[Data items]
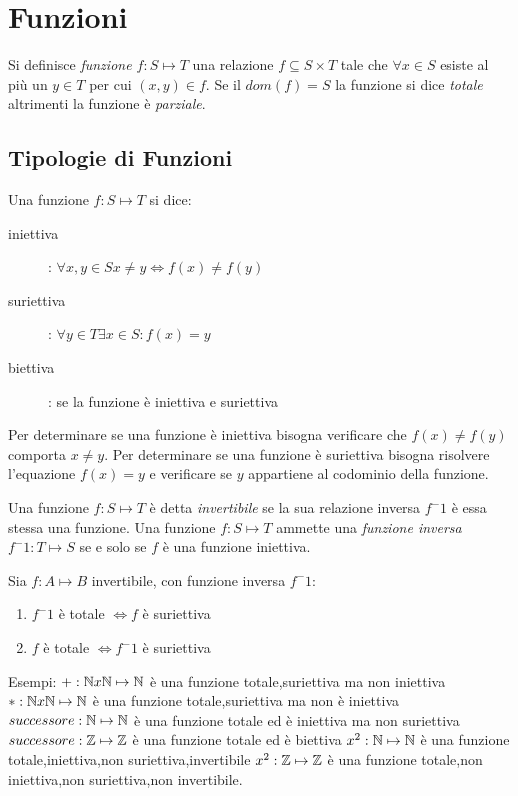 \chapter{Funzioni}
Si definisce \textit{funzione $f:S \mapsto T$} una relazione $f \subseteq S \times T$
tale che $\forall x \in S$ esiste al più un $y \in T$ per cui $(x,y) \in f$.\newline
Se il $dom(f) = S$ la funzione si dice \emph{totale} altrimenti la funzione è \emph{parziale}.

\section{Tipologie di Funzioni}
Una funzione $f:S \mapsto T$ si dice:
\begin{description}
    \item[iniettiva]: $\forall x,y \in S x \neq y \iff f(x) \neq f(y)$
    \item[suriettiva]: $\forall y \in T \exists x \in S : f(x) = y$
    \item[biettiva]: se la funzione è iniettiva e suriettiva
\end{description}
Per determinare se una funzione è iniettiva bisogna verificare che $f(x) \neq f(y)$
comporta $x \neq y$.
Per determinare se una funzione è suriettiva bisogna risolvere l'equazione $f(x) = y$
e verificare se $y$ appartiene al codominio della funzione.

Una funzione $f:S \mapsto T$ è detta \emph{invertibile} se la sua relazione inversa
$f ^ -1$ è essa stessa una funzione.\newline
Una funzione $f:S \mapsto T$ ammette una \emph{funzione inversa} $f ^ -1 :T \mapsto S$
se e solo se $f$ è una funzione iniettiva.

\begin{thm}
Sia $f:A \mapsto B$ invertibile, con funzione inversa $f ^ -1$:
\begin{enumerate}
    \item $f^-1$ è totale $\iff f$ è suriettiva
    \item $f$ è totale $\iff f^-1$ è suriettiva
\end{enumerate}
\end{thm}

Esempi:\newline
$+:\mathbb{N} x \mathbb{N} \mapsto \mathbb{N}$ è una funzione totale,suriettiva ma non iniettiva \newline
$*:\mathbb{N} x \mathbb{N} \mapsto \mathbb{N}$ è una funzione totale,suriettiva ma non è iniettiva \newline
$successore:\mathbb{N} \mapsto \mathbb{N}$ è una funzione totale ed è iniettiva ma non suriettiva \newline
$successore:\mathbb{Z} \mapsto \mathbb{Z}$ è una funzione totale ed è biettiva \newline
$x^2:\mathbb{N} \mapsto \mathbb{N}$ è una funzione totale,iniettiva,non suriettiva,invertibile \newline
$x^2:\mathbb{Z} \mapsto \mathbb{Z}$ è una funzione totale,non iniettiva,non suriettiva,non invertibile. \newline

- _Problem to work on_: The exact lines from the beginning of the data through the one that contains "y \iff f(x) \neq f(y)$" must be given again, both ends included, and pictures must be left out.

- _Solution_:
 \chapter{Funzioni}
Si definisce \textit{funzione $f:S \mapsto T$} una relazione $f \subseteq S \times T$
tale che $\forall x \in S$ esiste al più un $y \in T$ per cui $(x,y) \in f$.\newline
Se il $dom(f) = S$ la funzione si dice \emph{totale} altrimenti la funzione è \emph{parziale}.

\section{Tipologie di Funzioni}
Una funzione $f:S \mapsto T$ si dice:
\begin{description}
    \item[iniettiva]: $\forall x,y \in S x \neq y \iff f(x) \neq f(y)$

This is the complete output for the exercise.